われわれの乗組員はフィリピン人ですが、フィリピン人もインドネシアの言葉がわかるのが1人もいなくて、連中が何を言っているのかわからないのですが、彼らが言うには、どうもほとんどの人間はインドネシアの人間だということです。インドネシアの人たちはフィリピンの人のように英語が普及していないから、英語がほとんどわからないに近い。ある程度の単語がわかる程度でした。もちろん海賊と会話をするということはあまりないのですが、何となく入り口に近いところだと、ガードで絶対に口を利かないやつもいるし、少しは話すやつもいるので、情報を得ようと思って、いったい、どうしようというのだと聞いたら、われわれの船から取った貨物を上げるまではここにいるだろうということでした。

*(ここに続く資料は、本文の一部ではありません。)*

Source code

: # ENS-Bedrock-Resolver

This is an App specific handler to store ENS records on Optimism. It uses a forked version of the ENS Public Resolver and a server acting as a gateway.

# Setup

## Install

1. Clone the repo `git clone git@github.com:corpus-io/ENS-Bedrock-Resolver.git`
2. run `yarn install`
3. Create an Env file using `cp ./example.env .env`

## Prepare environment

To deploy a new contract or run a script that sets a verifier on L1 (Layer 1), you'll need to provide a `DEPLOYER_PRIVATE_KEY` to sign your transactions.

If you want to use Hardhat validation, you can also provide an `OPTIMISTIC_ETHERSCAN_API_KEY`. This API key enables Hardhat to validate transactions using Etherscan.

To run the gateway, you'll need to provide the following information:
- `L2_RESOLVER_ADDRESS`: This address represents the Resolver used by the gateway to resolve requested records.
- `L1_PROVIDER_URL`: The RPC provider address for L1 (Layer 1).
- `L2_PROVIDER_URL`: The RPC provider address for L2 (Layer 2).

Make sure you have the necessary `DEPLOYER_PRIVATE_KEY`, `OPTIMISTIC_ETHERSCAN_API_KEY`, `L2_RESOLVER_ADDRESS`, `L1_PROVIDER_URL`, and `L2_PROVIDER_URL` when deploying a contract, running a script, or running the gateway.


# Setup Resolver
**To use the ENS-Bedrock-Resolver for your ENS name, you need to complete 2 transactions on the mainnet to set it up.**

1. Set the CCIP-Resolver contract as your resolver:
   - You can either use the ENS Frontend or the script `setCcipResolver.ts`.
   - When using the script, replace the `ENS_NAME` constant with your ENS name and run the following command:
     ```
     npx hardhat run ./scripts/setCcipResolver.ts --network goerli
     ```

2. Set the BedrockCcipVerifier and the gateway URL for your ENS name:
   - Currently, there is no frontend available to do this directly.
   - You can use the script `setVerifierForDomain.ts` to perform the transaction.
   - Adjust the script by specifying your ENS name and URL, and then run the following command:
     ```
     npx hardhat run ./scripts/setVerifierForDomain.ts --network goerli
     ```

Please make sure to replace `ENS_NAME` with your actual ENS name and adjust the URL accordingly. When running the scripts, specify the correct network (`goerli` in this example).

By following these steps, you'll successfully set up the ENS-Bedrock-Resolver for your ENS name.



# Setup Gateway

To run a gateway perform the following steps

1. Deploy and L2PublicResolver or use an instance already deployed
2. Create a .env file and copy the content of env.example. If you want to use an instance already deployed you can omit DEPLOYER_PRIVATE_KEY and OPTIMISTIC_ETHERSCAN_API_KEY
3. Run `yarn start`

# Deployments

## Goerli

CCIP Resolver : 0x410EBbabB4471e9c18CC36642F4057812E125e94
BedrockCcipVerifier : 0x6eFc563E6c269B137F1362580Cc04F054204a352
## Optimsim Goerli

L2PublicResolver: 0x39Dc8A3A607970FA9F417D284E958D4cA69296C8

揚げ荷の仕事が遅れているから、どこで上げているのか、どこに行っているのか、全然わからないのですが、「それは何日ぐらいだ?」と聞くと「明後日ぐらいだ」と随分いい加減なことを言います。それが終わればもとの船に帰れるとか、向こうはこちらを騙そうと思って、都合のいいことを言っているのだと、話半分に聞いていました。
ちょうど6日目だったのですが、29日のほとんど夜中の0時ごろだろうと思います。その前にも、止めることはあまりなかったようですが、たびたびエンジンをかなりスローにしてみたりしていたのが音でわかっていました。連中にはどこかに基地があったようで、補給でそこに寄ることもあったように思います。
海賊が言うのには2日ぐらいしたときに、お米がなくなったといって、出てくるのはラーメンだけになったりしたことがあったのですが、翌日にはまたお米が出てきて不思議に思ったのです。